Novamente na pele de Arkádina, Renata contracena com Rafael Bacelar, como Treplev, o filho que acaba de fracassar na tentativa de suicídio. Em um raro gesto de carinho, a mãe abandona a postura de diva e troca a atadura que envolve a cabeça do rapaz. Na sequência, o mesmo Bacelar emenda uma performance que entusiasma a plateia, fundindo elementos confessionais do início de sua vida profissional com os dramas de Treplev. É como se, através de Bacelar, o jovem problemático criado por Tchekhov se desprendesse da mãe e criasse asas para se assumir como artista. Parecem histórias da vida real. Parecem mesmo, mas, novamente, elas nascem de Tchekhov.
O diálogo com A Gaivota proposto pelo grupo vai se desenvolvendo assim, em cenas sucessivas, costurando personagens envolvidos com a arte. São duas atrizes, um escritor e um dramaturgo – com artista inseridos em situações cotidianas, como Renata dirigindo o seu carro ou Bacelar contando as preocupações maternas em relação ao futuro.
Não deixam de ser provocativas para a memória algumas passagens que tratam textualmente o impeachment sofrido pela ex-presidenta Dilma Rousseff como um golpe e mencionam a prisão do atual presidente Luiz Inácio Lula da Silva. Elas são ditas no palco de Teatro do Sesi, localizado no Centro Cultural da Federação das Indústrias do Estado de São Paulo (Fiesp).
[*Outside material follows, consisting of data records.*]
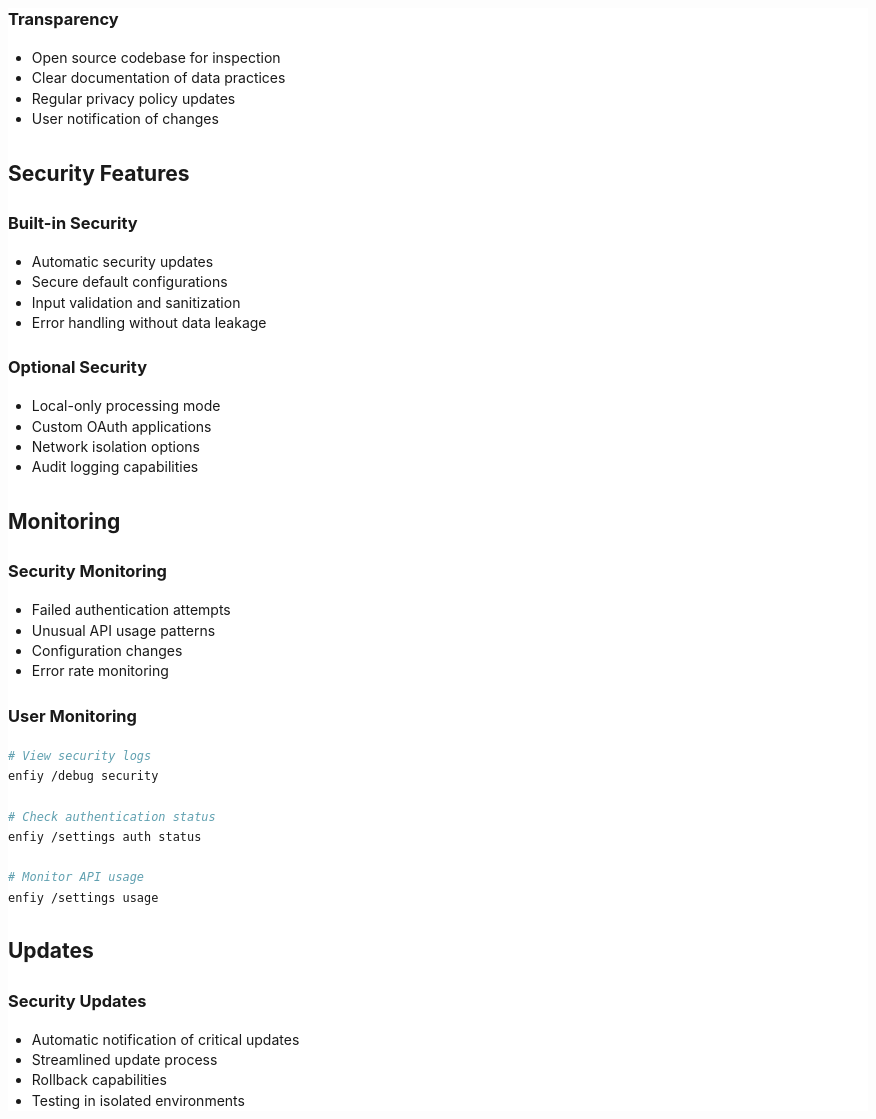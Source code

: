 ### Transparency
- Open source codebase for inspection
- Clear documentation of data practices
- Regular privacy policy updates
- User notification of changes

## Security Features

### Built-in Security
- Automatic security updates
- Secure default configurations
- Input validation and sanitization
- Error handling without data leakage

### Optional Security
- Local-only processing mode
- Custom OAuth applications
- Network isolation options
- Audit logging capabilities

## Monitoring

### Security Monitoring
- Failed authentication attempts
- Unusual API usage patterns
- Configuration changes
- Error rate monitoring

### User Monitoring
```bash
# View security logs
enfiy /debug security

# Check authentication status
enfiy /settings auth status

# Monitor API usage
enfiy /settings usage
```

## Updates

### Security Updates
- Automatic notification of critical updates
- Streamlined update process
- Rollback capabilities
- Testing in isolated environments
Foi lá, o prédio da Avenida Paulista, um dos principais cenários das manifestações antipetistas, entre 2015 e 2018.
Na mais belas das cenas, Abreu comete o atrevimento de ser Tchekhov e reescreve o desfecho de Nina ou, melhor, vai além do ponto final dado pelo autor. No encerramento do terceiro ato do original, a garota se muda para Moscou em busca do sucesso como atriz e, apesar de ser escalada para bons papeis, segundo Treplev, não alcança projeção alguma e, às vezes, até passa vergonha. Em meio ao desastre profissional, o relacionamento com Trigórin naufraga e o filho que teve acaba morrendo. Pobre Nina…
Derrotada, a personagem volta para o interior dois anos mais tarde e, a partir daqui, começa a ousadia de Abreu. O diretor recria um emocionante desfecho para Nina, narrado com vigor e emoção por Renata – aquela mesma intérprete da Nina, em 1974. A jovem, incapaz de suportar novas desilusões, enche os bolsos com pedras e mergulha no lago da fazenda, morrendo afogada – em uma citação ao suicídio da escritora inglesa Virginia Woolf (1882-1941).
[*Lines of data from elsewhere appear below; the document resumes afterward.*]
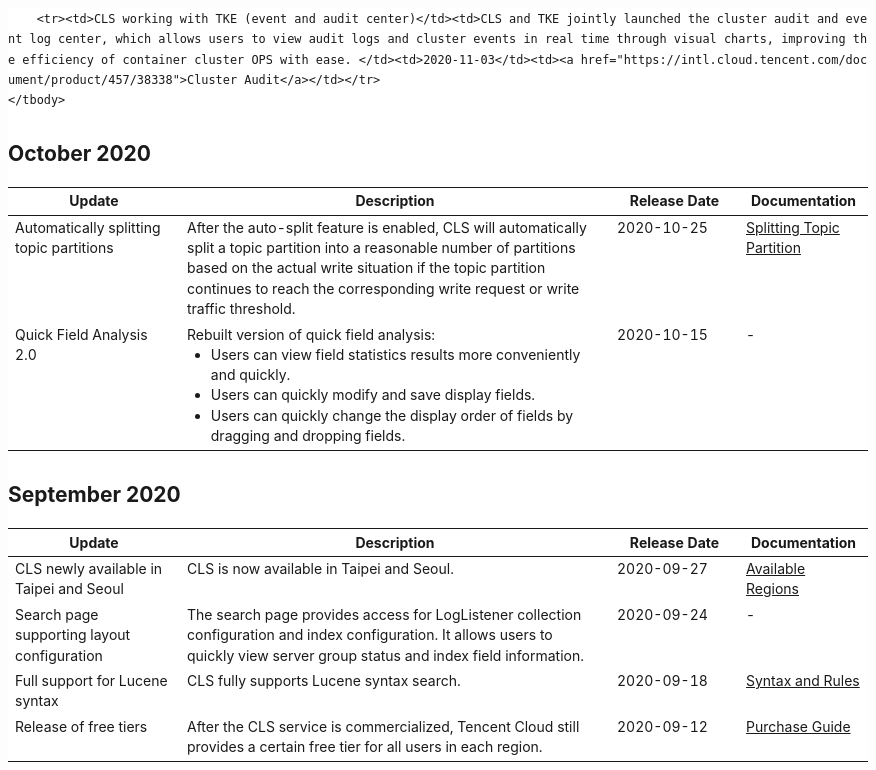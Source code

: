 		<tr><td>CLS working with TKE (event and audit center)</td><td>CLS and TKE jointly launched the cluster audit and event log center, which allows users to view audit logs and cluster events in real time through visual charts, improving the efficiency of container cluster OPS with ease. </td><td>2020-11-03</td><td><a href="https://intl.cloud.tencent.com/document/product/457/38338">Cluster Audit</a></td></tr>
	</tbody>
</table>

## October 2020

<table>
	<thead>
		<tr>
			<th width="20%">Update</th>
			<th width="50%">Description</th>
			<th width="15%">Release Date</th>
			<th width="15%">Documentation</th>
		</tr>
	</thead>
	<tbody>
		<tr><td>Automatically splitting topic partitions</td><td>After the auto-split feature is enabled, CLS will automatically split a topic partition into a reasonable number of partitions based on the actual write situation if the topic partition continues to reach the corresponding write request or write traffic threshold.</td><td>2020-10-25</td><td><a href="https://intl.cloud.tencent.com/document/product/614/39587">Splitting Topic Partition</a></td></tr>
		<tr><td>Quick Field Analysis 2.0</td><td>Rebuilt version of quick field analysis:<ul  style="margin: 0;"><li>Users can view field statistics results more conveniently and quickly.</li><li>Users can quickly modify and save display fields.</li><li>Users can quickly change the display order of fields by dragging and dropping fields.</li></ul></td><td>2020-10-15</td><td>-</td></tr>
	</tbody>
</table>

## September 2020

<table>
	<thead>
		<tr>
			<th width="20%">Update</th>
			<th width="50%">Description</th>
			<th width="15%">Release Date</th>
			<th width="15%">Documentation</th>
		</tr>
	</thead>
	<tbody>
		<tr><td>CLS newly available in Taipei and Seoul</td><td>CLS is now available in Taipei and Seoul.</td><td>2020-09-27</td><td><a href="https://intl.cloud.tencent.com/document/product/614/18940">Available Regions</a></td></tr>
		<tr><td>Search page supporting layout configuration</td><td>The search page provides access for LogListener collection configuration and index configuration. It allows users to quickly view server group status and index field information.</td><td>2020-09-24</td><td>-</td></tr>
		<tr><td>Full support for Lucene syntax</td><td>CLS fully supports Lucene syntax search.</td><td>2020-09-18</td><td><a href="https://intl.cloud.tencent.com/document/product/614/37803">Syntax and Rules</a></td></tr>
		<tr><td>Release of free tiers</td><td>After the CLS service is commercialized, Tencent Cloud still provides a certain free tier for all users in each region.</td><td>2020-09-12</td><td><a href="https://www.tencentcloud.com/document/product/614/37508">Purchase Guide</a></td></tr>
	</tbody>
</table>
Na direita do palco, Bianca Manicongo, capaz de arrepiar até os menos sensíveis, interpreta a canção Love is Losing Game, composta e gravada por Amy Winehouse (1983-2011). Como em uma orquestra afinada, as vozes de Bianca e Renata – e por que não de Amy? – se fundem na narrativa em diferentes volumes e oferecem à plateia uma imagem deslumbrante complementada pela luz assinada por Nadja Naira. Inesquecível.
No permanente jogo de espelhos, Renata, que, na mesma noite, foi Arkádina e voltou a ser Nina, como há 50 anos, serve de corpo e voz a todos os artistas. Na hora em que ela dá o texto, não importa se a personagem tem 25 anos e a intérprete já conte 77. Assim como em Preto, na cena de As Lágrimas Amargas de Petra von Kant, o que vale é Renata e, a partir de Renata, Ao Vivo [dentro da cabeça de alguém] promove uma série de desafios aos espectadores. Todos são convidados a revisitar memórias recentes e antigas, individuais ou coletivas, românticas ou políticas, mas, principalmente, a viver aquele momento do teatro, que acontece ali, ao vivo, e, depois dos aplausos, só se mantém, nem que seja por um tempo, dentro da cabeça de alguém.